- **TASK PROMPT**
Tell how many lines in the data hold "wireframe", giving that figure alone.

-- INPUT FOR THIS TASK follows --

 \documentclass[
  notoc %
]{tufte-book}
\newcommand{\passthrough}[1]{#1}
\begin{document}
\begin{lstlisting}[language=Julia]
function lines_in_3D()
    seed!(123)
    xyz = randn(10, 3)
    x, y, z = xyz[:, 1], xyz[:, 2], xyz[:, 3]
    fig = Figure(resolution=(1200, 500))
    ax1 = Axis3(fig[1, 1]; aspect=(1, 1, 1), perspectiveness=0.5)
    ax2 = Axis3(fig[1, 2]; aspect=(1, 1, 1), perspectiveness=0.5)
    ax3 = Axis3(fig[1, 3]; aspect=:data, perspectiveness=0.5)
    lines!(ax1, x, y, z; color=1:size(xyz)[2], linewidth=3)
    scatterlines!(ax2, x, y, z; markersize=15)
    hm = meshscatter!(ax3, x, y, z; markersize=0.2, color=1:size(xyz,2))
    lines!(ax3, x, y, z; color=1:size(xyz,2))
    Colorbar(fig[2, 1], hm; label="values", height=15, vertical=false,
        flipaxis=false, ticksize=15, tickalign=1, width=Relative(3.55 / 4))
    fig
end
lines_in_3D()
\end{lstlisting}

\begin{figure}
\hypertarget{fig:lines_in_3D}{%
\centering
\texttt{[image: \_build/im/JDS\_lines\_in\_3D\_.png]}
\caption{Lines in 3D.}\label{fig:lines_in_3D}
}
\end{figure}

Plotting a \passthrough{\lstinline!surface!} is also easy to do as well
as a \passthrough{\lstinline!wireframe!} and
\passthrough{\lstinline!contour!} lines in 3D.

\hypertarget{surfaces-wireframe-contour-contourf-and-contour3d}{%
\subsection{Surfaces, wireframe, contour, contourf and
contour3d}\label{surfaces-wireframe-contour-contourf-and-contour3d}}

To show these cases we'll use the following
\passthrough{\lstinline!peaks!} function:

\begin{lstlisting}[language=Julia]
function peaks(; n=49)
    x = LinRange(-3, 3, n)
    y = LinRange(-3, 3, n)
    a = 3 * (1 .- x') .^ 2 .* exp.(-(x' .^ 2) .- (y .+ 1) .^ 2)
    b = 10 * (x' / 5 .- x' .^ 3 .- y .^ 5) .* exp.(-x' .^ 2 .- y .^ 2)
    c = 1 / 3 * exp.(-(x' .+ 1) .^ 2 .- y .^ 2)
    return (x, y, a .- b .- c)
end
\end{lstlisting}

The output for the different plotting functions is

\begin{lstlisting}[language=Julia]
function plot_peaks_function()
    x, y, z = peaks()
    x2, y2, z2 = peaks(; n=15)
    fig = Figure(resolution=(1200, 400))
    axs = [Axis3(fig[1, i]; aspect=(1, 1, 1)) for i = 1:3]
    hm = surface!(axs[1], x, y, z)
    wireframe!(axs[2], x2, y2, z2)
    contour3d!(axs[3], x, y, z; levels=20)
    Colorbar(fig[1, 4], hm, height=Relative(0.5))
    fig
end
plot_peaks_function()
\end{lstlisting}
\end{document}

-- INPUT FOR THIS TASK concluded --

- **ANSWER SPACE**
5